Heinz Ansbacher, a veteran member of the psychology faculty, helped Lawson, then a young professor, settle into academic life in the mid- 1960s and would continue to be a regular presence in the Department of Psychology long past his retirement in 1970, strolling over from his East Avenue home to check his mail daily, often putting in a good word for keeping the spirit and practice of individual psychology alive in the department.

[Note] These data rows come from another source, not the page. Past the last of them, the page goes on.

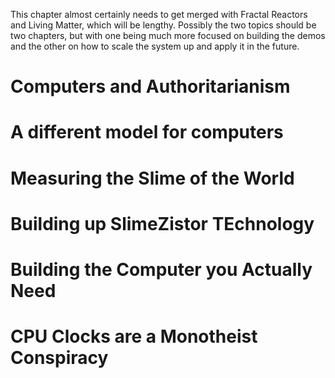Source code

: 
This chapter almost certainly needs to get merged with Fractal Reactors and Living Matter, which will be lengthy.  Possibly the two topics should be two chapters, but with one being much more focused on building the demos and the other on how to scale the system up and apply it in the future.

# Computers and Authoritarianism

# A different model for computers

# Measuring the Slime of the World

# Building up SlimeZistor TEchnology

# Building the Computer you Actually Need

# CPU Clocks are a Monotheist Conspiracy
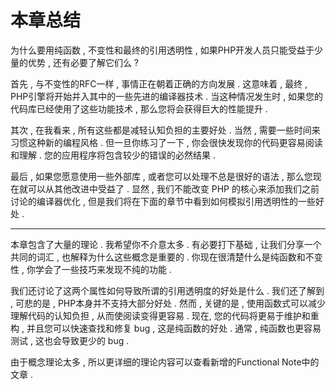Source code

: # 本章总结

为什么要用纯函数 , 不变性和最终的引用透明性 , 如果PHP开发人员只能受益于少量的优势 , 还有必要了解它们么 ?

首先 , 与不变性的RFC一样 , 事情正在朝着正确的方向发展 . 这意味着 , 最终 , PHP引擎将开始并入其中的一些先进的编译器技术 . 当这种情况发生时 , 如果您的代码库已经使用了这些功能技术 , 那么您将会获得巨大的性能提升 .

其次 , 在我看来 , 所有这些都是减轻认知负担的主要好处 . 当然 , 需要一些时间来习惯这种新的编程风格 . 但一旦你练习了一下 , 你会很快发现你的代码更容易阅读和理解 . 您的应用程序将包含较少的错误的必然结果 .

最后 , 如果您愿意使用一些外部库 , 或者您可以处理不总是很好的语法 , 那么您现在就可以从其他改进中受益了 . 显然 , 我们不能改变 PHP 的核心来添加我们之前讨论的编译器优化 , 但是我们将在下面的章节中看到如何模拟引用透明性的一些好处 .

---

本章包含了大量的理论 . 我希望你不介意太多 . 有必要打下基础 , 让我们分享一个共同的词汇 , 也解释为什么这些概念是重要的 . 你现在很清楚什么是纯函数和不变性 , 你学会了一些技巧来发现不纯的功能 .

我们还讨论了这两个属性如何导致所谓的引用透明度的好处是什么 . 我们还了解到 , 可悲的是 , PHP本身并不支持大部分好处 . 然而 , 关键的是 , 使用函数式可以减少理解代码的认知负担 , 从而使阅读变得更容易 . 现在, 您的代码将更易于维护和重构 , 并且您可以快速查找和修复 bug , 这是纯函数的好处 . 通常 , 纯函数也更容易测试 , 这也会导致更少的 bug .

由于概念理论太多 , 所以更详细的理论内容可以查看新增的Functional Note中的文章 .


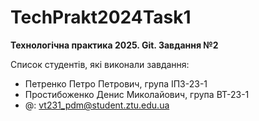 # TechPrakt2024Task1
**Технологічна практика 2025. Git. Завдання №2**

Список студентів, які виконали завдання:
* Петренко Петро Петрович, група ІПЗ-23-1
* Простибоженко Денис Миколайович, група ВТ-23-1
* @: vt231_pdm@student.ztu.edu.ua

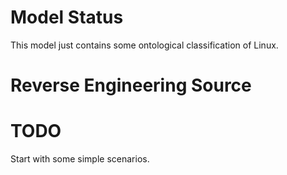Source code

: # Model Status

This model just contains some ontological classification of Linux.

# Reverse Engineering Source


# TODO

Start with some simple scenarios.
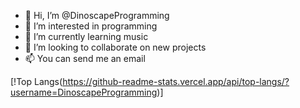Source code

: - 👋 Hi, I’m @DinoscapeProgramming
- 👀 I’m interested in programming
- 🌱 I’m currently learning music
- 💞️ I’m looking to collaborate on new projects
- 📫 You can send me an email

[!Top Langs(https://github-readme-stats.vercel.app/api/top-langs/?username=DinoscapeProgramming)]

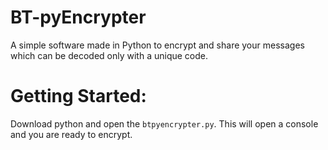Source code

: # BT-pyEncrypter
A simple software made in Python to encrypt and share your messages which can be decoded only with a unique code.

# Getting Started:
Download python and open the `btpyencrypter.py`. This will open a console and you are ready to encrypt.


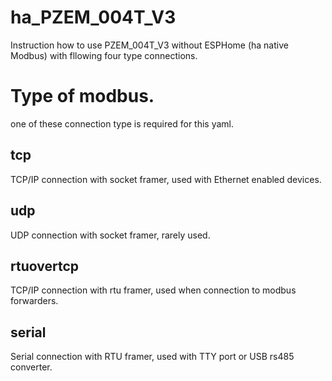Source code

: # ha_PZEM_004T_V3
Instruction how to use PZEM_004T_V3 without ESPHome (ha native Modbus)
with fllowing  four type connections.

# Type of modbus.
one of these connection type is required for this yaml.
## tcp
TCP/IP connection with socket framer, used with Ethernet enabled devices.

## udp
UDP connection with socket framer, rarely used.

## rtuovertcp
TCP/IP connection with rtu framer, used when connection to modbus forwarders.

## serial
Serial connection with RTU framer, used with TTY port or USB rs485 converter.
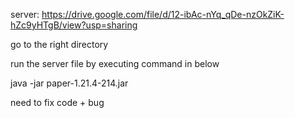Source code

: server: https://drive.google.com/file/d/12-ibAc-nYq_qDe-nzOkZiK-hZc9yHTgB/view?usp=sharing

go to the right directory

run the server file by executing command in below

java -jar paper-1.21.4-214.jar


need to fix code + bug
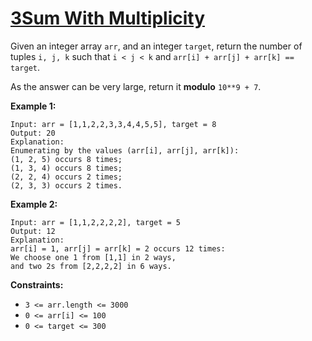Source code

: # [3Sum With Multiplicity](https://leetcode.com/problems/3sum-with-multiplicity/)

Given an integer array `arr`, and an integer `target`, return the number of tuples `i, j, k` such that `i < j < k` and `arr[i] + arr[j] + arr[k] == target`.

As the answer can be very large, return it **modulo** `10**9 + 7`.

**Example 1:**

    Input: arr = [1,1,2,2,3,3,4,4,5,5], target = 8
    Output: 20
    Explanation:
    Enumerating by the values (arr[i], arr[j], arr[k]):
    (1, 2, 5) occurs 8 times;
    (1, 3, 4) occurs 8 times;
    (2, 2, 4) occurs 2 times;
    (2, 3, 3) occurs 2 times.

**Example 2:**

    Input: arr = [1,1,2,2,2,2], target = 5
    Output: 12
    Explanation:
    arr[i] = 1, arr[j] = arr[k] = 2 occurs 12 times:
    We choose one 1 from [1,1] in 2 ways,
    and two 2s from [2,2,2,2] in 6 ways.

**Constraints:**

- `3 <= arr.length <= 3000`
- `0 <= arr[i] <= 100`
- `0 <= target <= 300`
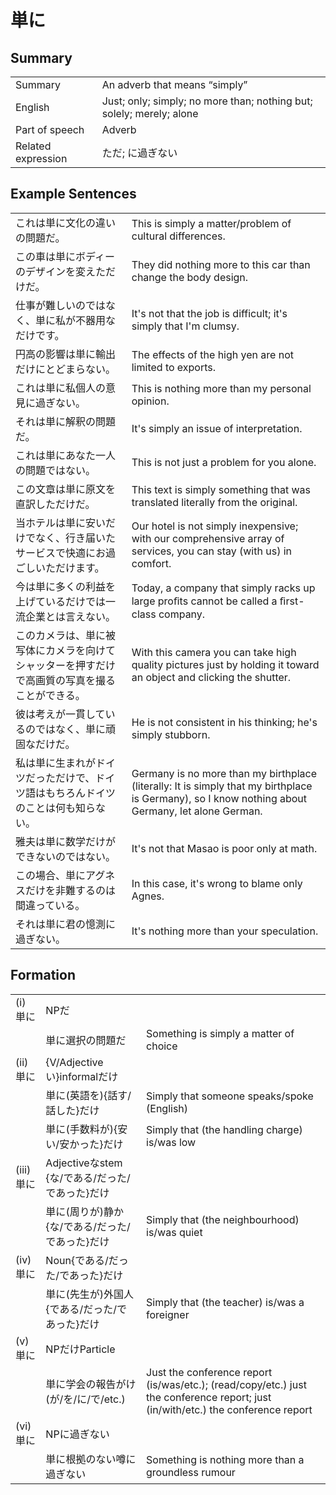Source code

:# 単に

## Summary

<table><tr>   <td>Summary</td>   <td>An adverb that means “simply”</td></tr><tr>   <td>English</td>   <td>Just; only; simply; no more than; nothing but; solely; merely; alone</td></tr><tr>   <td>Part of speech</td>   <td>Adverb</td></tr><tr>   <td>Related expression</td>   <td>ただ; に過ぎない</td></tr></table>

## Example Sentences

<table><tr>   <td>これは単に文化の違いの問題だ。</td>   <td>This is simply a matter/problem of cultural differences.</td></tr><tr>   <td>この車は単にボディーのデザインを変えただけだ。</td>   <td>They did nothing more to this car than change the body design.</td></tr><tr>   <td>仕事が難しいのではなく、単に私が不器用なだけです。</td>   <td>It's not that the job is difficult; it's simply that I'm clumsy.</td></tr><tr>   <td>円高の影響は単に輸出だけにとどまらない。</td>   <td>The effects of the high yen are not limited to exports.</td></tr><tr>   <td>これは単に私個人の意見に過ぎない。</td>   <td>This is nothing more than my personal opinion.</td></tr><tr>   <td>それは単に解釈の問題だ。</td>   <td>It's simply an issue of interpretation.</td></tr><tr>   <td>これは単にあなた一人の問題ではない。</td>   <td>This is not just a problem for you alone.</td></tr><tr>   <td>この文章は単に原文を直訳しただけだ。</td>   <td>This text is simply something that was translated literally from the original.</td></tr><tr>   <td>当ホテルは単に安いだけでなく、行き届いたサービスで快適にお過ごしいただけます。</td>   <td>Our hotel is not simply inexpensive; with our comprehensive array of services, you can stay (with us) in comfort.</td></tr><tr>   <td>今は単に多くの利益を上げているだけでは一流企業とは言えない。</td>   <td>Today, a company that simply racks up large proﬁts cannot be called a ﬁrst-class company.</td></tr><tr>   <td>このカメラは、単に被写体にカメラを向けてシャッターを押すだけで高画質の写真を撮ることができる。</td>   <td>With this camera you can take high quality pictures just by holding it toward an object and clicking the shutter.</td></tr><tr>   <td>彼は考えが一貫しているのではなく、単に頑固なだけだ。</td>   <td>He is not consistent in his thinking; he's simply stubborn.</td></tr><tr>   <td>私は単に生まれがドイツだっただけで、ドイツ語はもちろんドイツのことは何も知らない。</td>   <td>Germany is no more than my birthplace (literally: It is simply that my birthplace is Germany), so I know nothing about Germany, let alone German.</td></tr><tr>   <td>雅夫は単に数学だけができないのではない。</td>   <td>It's not that Masao is poor only at math.</td></tr><tr>   <td>この場合、単にアグネスだけを非難するのは間違っている。</td>   <td>In this case, it's wrong to blame only Agnes.</td></tr><tr>   <td>それは単に君の憶測に過ぎない。</td>   <td>It's nothing more than your speculation.</td></tr></table>

## Formation

<table class="table"><tbody><tr class="tr head"><td class="td"><span class="numbers">(i)</span> <span class="concept">単に</span></td><td class="td"><span class="concept"></span><span>NPだ</span></td><td class="td"></td></tr><tr class="tr"><td class="td"><span class="concept"></span></td><td class="td"><span class="concept">単に</span><span>選択の問題だ</span></td><td class="td"><span>Something is simply a matter of choice</span></td></tr><tr class="tr head"><td class="td"><span class="numbers">(ii)</span> <span class="concept">単に</span></td><td class="td"><span class="concept"></span><span>{V/Adjectiveい}informalだけ</span></td><td class="td"></td></tr><tr class="tr"><td class="td"><span class="concept"></span></td><td class="td"><span class="concept">単に</span><span>(英語を){話す/話した}だけ</span></td><td class="td"><span>Simply that someone speaks/spoke (English)</span> </td></tr><tr class="tr"><td class="td"><span class="concept"></span></td><td class="td"><span class="concept">単に</span><span>(手数料が){安い/安かった}だけ</span></td><td class="td"><span>Simply that (the handling charge) is/was low</span></td></tr><tr class="tr head"><td class="td"><span class="numbers">(iii)</span> <span class="concept">単に</span></td><td class="td"><span class="concept"></span><span>Adjectiveなstem {な/である/だった/であった}だけ</span></td><td class="td"></td></tr><tr class="tr"><td class="td"><span class="concept"></span></td><td class="td"><span class="concept">単に</span><span>(周りが)静か{な/である/だった/であった}だけ</span></td><td class="td"><span>Simply that (the neighbourhood) is/was quiet</span></td></tr><tr class="tr head"><td class="td"><span class="numbers">(iv)</span> <span class="concept">単に</span></td><td class="td"><span class="concept"></span><span>Noun{である/だった/であった}だけ</span></td><td class="td"></td></tr><tr class="tr"><td class="td"><span class="concept"></span></td><td class="td"><span class="concept">単に</span><span>(先生が)外国人{である/だった/であった}だけ</span></td><td class="td"><span>Simply that (the teacher) is/was a foreigner</span></td></tr><tr class="tr head"><td class="td"><span class="numbers">(v)</span> <span class="concept">単に</span></td><td class="td"><span class="concept"></span><span>NPだけParticle</span></td><td class="td"></td></tr><tr class="tr"><td class="td"><span class="concept"></span></td><td class="td"><span class="concept">単に</span><span>学会の報告がけ(が/を/に/で/etc.)</span> </td><td class="td"><span>Just the conference report (is/was/etc.); (read/copy/etc.) just the conference report; just (in/with/etc.) the conference report</span></td></tr><tr class="tr head"><td class="td"><span class="numbers">(vi)</span> <span class="concept">単に</span></td><td class="td"><span class="concept"></span><span>NPに過ぎない</span></td><td class="td"></td></tr><tr class="tr"><td class="td"><span class="concept"></span></td><td class="td"><span class="concept">単に</span><span>根拠のない噂に過ぎない</span></td><td class="td"><span>Something is nothing more than a groundless rumour</span></td></tr></tbody></table>


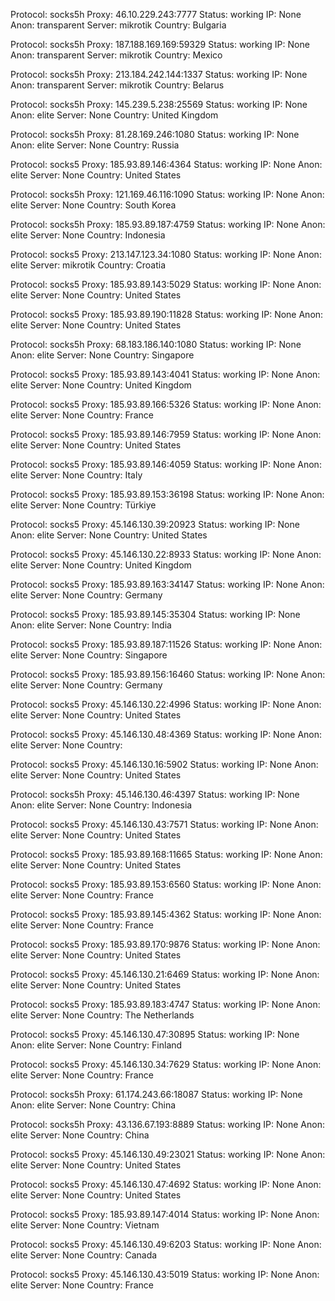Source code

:Protocol: socks5h
Proxy: 46.10.229.243:7777
Status: working
IP: None
Anon: transparent
Server: mikrotik
Country: Bulgaria

Protocol: socks5h
Proxy: 187.188.169.169:59329
Status: working
IP: None
Anon: transparent
Server: mikrotik
Country: Mexico

Protocol: socks5h
Proxy: 213.184.242.144:1337
Status: working
IP: None
Anon: transparent
Server: mikrotik
Country: Belarus

Protocol: socks5h
Proxy: 145.239.5.238:25569
Status: working
IP: None
Anon: elite
Server: None
Country: United Kingdom

Protocol: socks5h
Proxy: 81.28.169.246:1080
Status: working
IP: None
Anon: elite
Server: None
Country: Russia

Protocol: socks5
Proxy: 185.93.89.146:4364
Status: working
IP: None
Anon: elite
Server: None
Country: United States

Protocol: socks5h
Proxy: 121.169.46.116:1090
Status: working
IP: None
Anon: elite
Server: None
Country: South Korea

Protocol: socks5h
Proxy: 185.93.89.187:4759
Status: working
IP: None
Anon: elite
Server: None
Country: Indonesia

Protocol: socks5
Proxy: 213.147.123.34:1080
Status: working
IP: None
Anon: elite
Server: mikrotik
Country: Croatia

Protocol: socks5
Proxy: 185.93.89.143:5029
Status: working
IP: None
Anon: elite
Server: None
Country: United States

Protocol: socks5
Proxy: 185.93.89.190:11828
Status: working
IP: None
Anon: elite
Server: None
Country: United States

Protocol: socks5h
Proxy: 68.183.186.140:1080
Status: working
IP: None
Anon: elite
Server: None
Country: Singapore

Protocol: socks5
Proxy: 185.93.89.143:4041
Status: working
IP: None
Anon: elite
Server: None
Country: United Kingdom

Protocol: socks5
Proxy: 185.93.89.166:5326
Status: working
IP: None
Anon: elite
Server: None
Country: France

Protocol: socks5
Proxy: 185.93.89.146:7959
Status: working
IP: None
Anon: elite
Server: None
Country: United States

Protocol: socks5
Proxy: 185.93.89.146:4059
Status: working
IP: None
Anon: elite
Server: None
Country: Italy

Protocol: socks5
Proxy: 185.93.89.153:36198
Status: working
IP: None
Anon: elite
Server: None
Country: Türkiye

Protocol: socks5
Proxy: 45.146.130.39:20923
Status: working
IP: None
Anon: elite
Server: None
Country: United States

Protocol: socks5
Proxy: 45.146.130.22:8933
Status: working
IP: None
Anon: elite
Server: None
Country: United Kingdom

Protocol: socks5
Proxy: 185.93.89.163:34147
Status: working
IP: None
Anon: elite
Server: None
Country: Germany

Protocol: socks5
Proxy: 185.93.89.145:35304
Status: working
IP: None
Anon: elite
Server: None
Country: India

Protocol: socks5
Proxy: 185.93.89.187:11526
Status: working
IP: None
Anon: elite
Server: None
Country: Singapore

Protocol: socks5
Proxy: 185.93.89.156:16460
Status: working
IP: None
Anon: elite
Server: None
Country: Germany

Protocol: socks5
Proxy: 45.146.130.22:4996
Status: working
IP: None
Anon: elite
Server: None
Country: United States

Protocol: socks5
Proxy: 45.146.130.48:4369
Status: working
IP: None
Anon: elite
Server: None
Country: 

Protocol: socks5
Proxy: 45.146.130.16:5902
Status: working
IP: None
Anon: elite
Server: None
Country: United States

Protocol: socks5h
Proxy: 45.146.130.46:4397
Status: working
IP: None
Anon: elite
Server: None
Country: Indonesia

Protocol: socks5
Proxy: 45.146.130.43:7571
Status: working
IP: None
Anon: elite
Server: None
Country: United States

Protocol: socks5
Proxy: 185.93.89.168:11665
Status: working
IP: None
Anon: elite
Server: None
Country: United States

Protocol: socks5
Proxy: 185.93.89.153:6560
Status: working
IP: None
Anon: elite
Server: None
Country: France

Protocol: socks5
Proxy: 185.93.89.145:4362
Status: working
IP: None
Anon: elite
Server: None
Country: France

Protocol: socks5
Proxy: 185.93.89.170:9876
Status: working
IP: None
Anon: elite
Server: None
Country: United States

Protocol: socks5
Proxy: 45.146.130.21:6469
Status: working
IP: None
Anon: elite
Server: None
Country: United States

Protocol: socks5
Proxy: 185.93.89.183:4747
Status: working
IP: None
Anon: elite
Server: None
Country: The Netherlands

Protocol: socks5
Proxy: 45.146.130.47:30895
Status: working
IP: None
Anon: elite
Server: None
Country: Finland

Protocol: socks5
Proxy: 45.146.130.34:7629
Status: working
IP: None
Anon: elite
Server: None
Country: France

Protocol: socks5h
Proxy: 61.174.243.66:18087
Status: working
IP: None
Anon: elite
Server: None
Country: China

Protocol: socks5h
Proxy: 43.136.67.193:8889
Status: working
IP: None
Anon: elite
Server: None
Country: China

Protocol: socks5
Proxy: 45.146.130.49:23021
Status: working
IP: None
Anon: elite
Server: None
Country: United States

Protocol: socks5
Proxy: 45.146.130.47:4692
Status: working
IP: None
Anon: elite
Server: None
Country: United States

Protocol: socks5
Proxy: 185.93.89.147:4014
Status: working
IP: None
Anon: elite
Server: None
Country: Vietnam

Protocol: socks5
Proxy: 45.146.130.49:6203
Status: working
IP: None
Anon: elite
Server: None
Country: Canada

Protocol: socks5
Proxy: 45.146.130.43:5019
Status: working
IP: None
Anon: elite
Server: None
Country: France

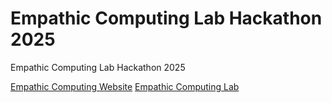 # Empathic Computing Lab Hackathon 2025
 Empathic Computing Lab Hackathon 2025

[Empathic Computing Website](https://empathiccomputing.org/)
[Empathic Computing Lab]([https://empathiccomputing](https://www.auckland.ac.nz/en/abi/our-research/research-groups-themes/empathic-computing-laboratory.html))
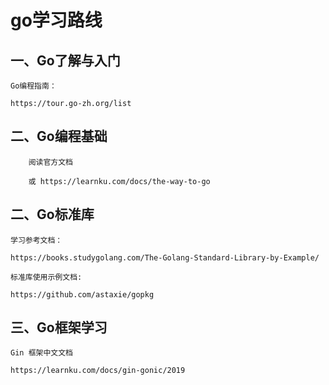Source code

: # go学习路线

## 一、Go了解与入门

    Go编程指南：
    
    https://tour.go-zh.org/list
  
## 二、Go编程基础
        阅读官方文档
        
        或 https://learnku.com/docs/the-way-to-go
        
## 二、Go标准库  

    学习参考文档： 

    https://books.studygolang.com/The-Golang-Standard-Library-by-Example/

    标准库使用示例文档:

    https://github.com/astaxie/gopkg
    
## 三、Go框架学习

    Gin 框架中文文档
    
    https://learnku.com/docs/gin-gonic/2019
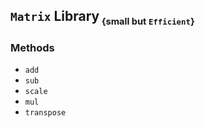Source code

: ## `Matrix`  Library<sub><small> {small but `Efficient`}</small></sub>

### Methods

* `add`
* `sub`
* `scale`
* `mul`
* `transpose`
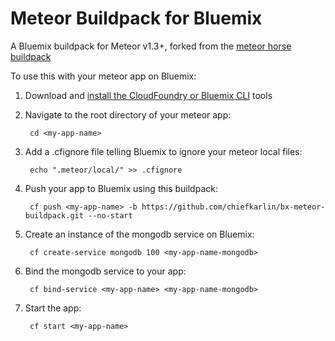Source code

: # Meteor Buildpack for Bluemix

A Bluemix buildpack for Meteor v1.3+, forked from the [meteor horse buildpack](https://github.com/AdmitHub/meteor-buildpack-horse) 

To use this with your meteor app on Bluemix:

1. Download and [install the CloudFoundry or Bluemix CLI](https://console.ng.bluemix.net/docs/cli/index.html#cli) tools
2. Navigate to the root directory of your meteor app:

	    cd <my-app-name>

3. Add a .cfignore file telling Bluemix to ignore your meteor local files:

	    echo ".meteor/local/" >> .cfignore

4. Push your app to Bluemix using this buildpack: 

	    cf push <my-app-name> -b https://github.com/chiefkarlin/bx-meteor-buildpack.git --no-start

4. Create an instance of the mongodb service on Bluemix:

        cf create-service mongodb 100 <my-app-name-mongodb>

5. Bind the mongodb service to your app:

	    cf bind-service <my-app-name> <my-app-name-mongodb>

6. Start the app:

	    cf start <my-app-name>
        
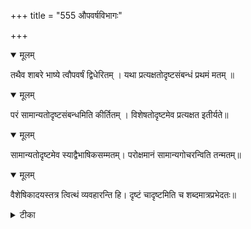 +++
title = "555 औपवर्षविभागः"

+++


<details open><summary>मूलम्</summary>

तथैव शाबरे भाष्ये त्वौपवर्षं द्विधेरितम् । यथा प्रत्यक्षतोदृष्टसंबन्धं प्रथमं मतम् ॥
</details>



<details open><summary>मूलम्</summary>

परं सामान्यतोदृष्टसंबन्धमिति कीर्तितम् । विशेषतोदृष्टमेव प्रत्यक्षत इतीर्यते॥
</details>



<details open><summary>मूलम्</summary>

सामान्यतोदृष्टमेव स्याद्वैभाषिकसम्मतम्। परोक्षमानं सामान्यगोचरन्विति तन्मतम्॥
</details>



<details open><summary>मूलम्</summary>

वैशेषिकादयस्तत्र त्वित्थं व्यवहारन्ति हि। दृष्टं चादृष्टमिति च शब्दमात्रप्रभेदतः॥
</details>



<details><summary>टीका</summary>

वै. सू.[3-2-7]
</details>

Heinz is still going strong, having celebrated his 100th birthday on Oct. 21. In recognition of that milestone, Heinz and the late Rowena Ansbacher's family has assured that the influence of their parents will continue in UVM psychology for years to come. "He has all the ties he needs," says Max Ansbacher, "we thought we'd do something a little more meaningful to celebrate his wonderful life." About half of Heinz's long life has been spent in Burlington, where he joined the UVM faculty in 1946. Heinz and Rowena both worked directly with Alfred Adler as scholars and editors and are considered among the leading early followers of the Adlerian school of thought. The Alfred Adler Institute Website summarizes the pillars of that philosophy: "the necessity of looking at man as a whole, as a functioning entity, reacting to his environment as well as to his physical endowment, rather than as a summation of instincts, drives and other psychological manifestations."
Heinz and Max Ansbacher
On the eve of his 100th birthday, Heinz considers what initially attracted him personally and professionally to Adler's way of thinking. "It was against Freud," he says. On another inevitable question, Ansbacher declines any credit for his impressive longevity, "I didn't do anything about it," he says. "I just have a good heart." The purpose of this fund is to provide additional funding for a highly productive and/or nationally known faculty member in the Department of Psychology deserving of a reward for teaching and research. The professorship will be awarded to a faculty member whose teaching and scholarship focuses upon the enhancement of individual and collective human strengths, virtues and citizenship as exemplified in the teachings of Dr. Alfred Adler. It was the teachings of Adler that inspired the rich and positive heritage left to the University by Professors Heinz and Rowena Ansbacher. The Ansbacher Professor will be appointed for a three to five year term after which another worthy
faculty member will receive the designation. The Heinz and Rowena Ansbacher Green and Gold Professor will hold an academic appointment in the Psychology Department of the College of Arts & Sciences, University of Vermont.